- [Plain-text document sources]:
——
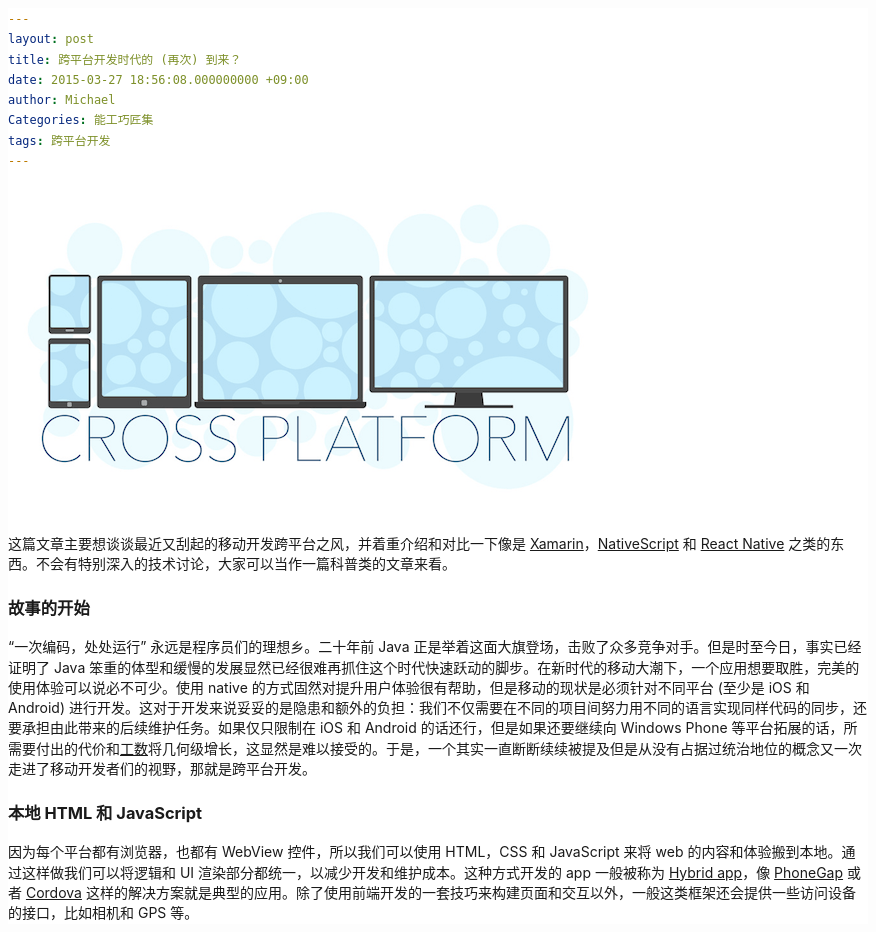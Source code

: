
 ```yaml
---
layout: post
title: 跨平台开发时代的 (再次) 到来？
date: 2015-03-27 18:56:08.000000000 +09:00
author: Michael
Categories: 能工巧匠集
tags: 跨平台开发
---
```


![cross-platform](/assets/images/2015/cross-platform.png)

这篇文章主要想谈谈最近又刮起的移动开发跨平台之风，并着重介绍和对比一下像是 [Xamarin](https://xamarin.com)，[NativeScript](https://www.nativescript.org) 和 [React Native](http://facebook.github.io/react-native/) 之类的东西。不会有特别深入的技术讨论，大家可以当作一篇科普类的文章来看。

### 故事的开始

“一次编码，处处运行” 永远是程序员们的理想乡。二十年前 Java 正是举着这面大旗登场，击败了众多竞争对手。但是时至今日，事实已经证明了 Java 笨重的体型和缓慢的发展显然已经很难再抓住这个时代快速跃动的脚步。在新时代的移动大潮下，一个应用想要取胜，完美的使用体验可以说必不可少。使用 native 的方式固然对提升用户体验很有帮助，但是移动的现状是必须针对不同平台 (至少是 iOS 和 Android) 进行开发。这对于开发来说妥妥的是隐患和额外的负担：我们不仅需要在不同的项目间努力用不同的语言实现同样代码的同步，还要承担由此带来的后续维护任务。如果仅只限制在 iOS 和 Android 的话还行，但是如果还要继续向 Windows Phone 等平台拓展的话，所需要付出的代价和[工数](http://en.wikipedia.org/wiki/Man-hour)将几何级增长，这显然是难以接受的。于是，一个其实一直断断续续被提及但是从没有占据过统治地位的概念又一次走进了移动开发者们的视野，那就是跨平台开发。

### 本地 HTML 和 JavaScript

因为每个平台都有浏览器，也都有 WebView 控件，所以我们可以使用 HTML，CSS 和 JavaScript 来将 web 的内容和体验搬到本地。通过这样做我们可以将逻辑和 UI 渲染部分都统一，以减少开发和维护成本。这种方式开发的 app 一般被称为 [Hybrid app](http://blogs.telerik.com/appbuilder/posts/12-06-14/what-is-a-hybrid-mobile-app-)，像 [PhoneGap](http://phonegap.com) 或者 [Cordova](http://cordova.apache.org) 这样的解决方案就是典型的应用。除了使用前端开发的一套技巧来构建页面和交互以外，一般这类框架还会提供一些访问设备的接口，比如相机和 GPS 等。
——
- [EXERCISE DESCRIPTION]:
Lines that include the word "JavaScript" are to be extracted from the data above.

- [WRITTEN REPLY]:
### 本地 HTML 和 JavaScript
因为每个平台都有浏览器，也都有 WebView 控件，所以我们可以使用 HTML，CSS 和 JavaScript 来将 web 的内容和体验搬到本地。通过这样做我们可以将逻辑和 UI 渲染部分都统一，以减少开发和维护成本。这种方式开发的 app 一般被称为 [Hybrid app](http://blogs.telerik.com/appbuilder/posts/12-06-14/what-is-a-hybrid-mobile-app-)，像 [PhoneGap](http://phonegap.com) 或者 [Cordova](http://cordova.apache.org) 这样的解决方案就是典型的应用。除了使用前端开发的一套技巧来构建页面和交互以外，一般这类框架还会提供一些访问设备的接口，比如相机和 GPS 等。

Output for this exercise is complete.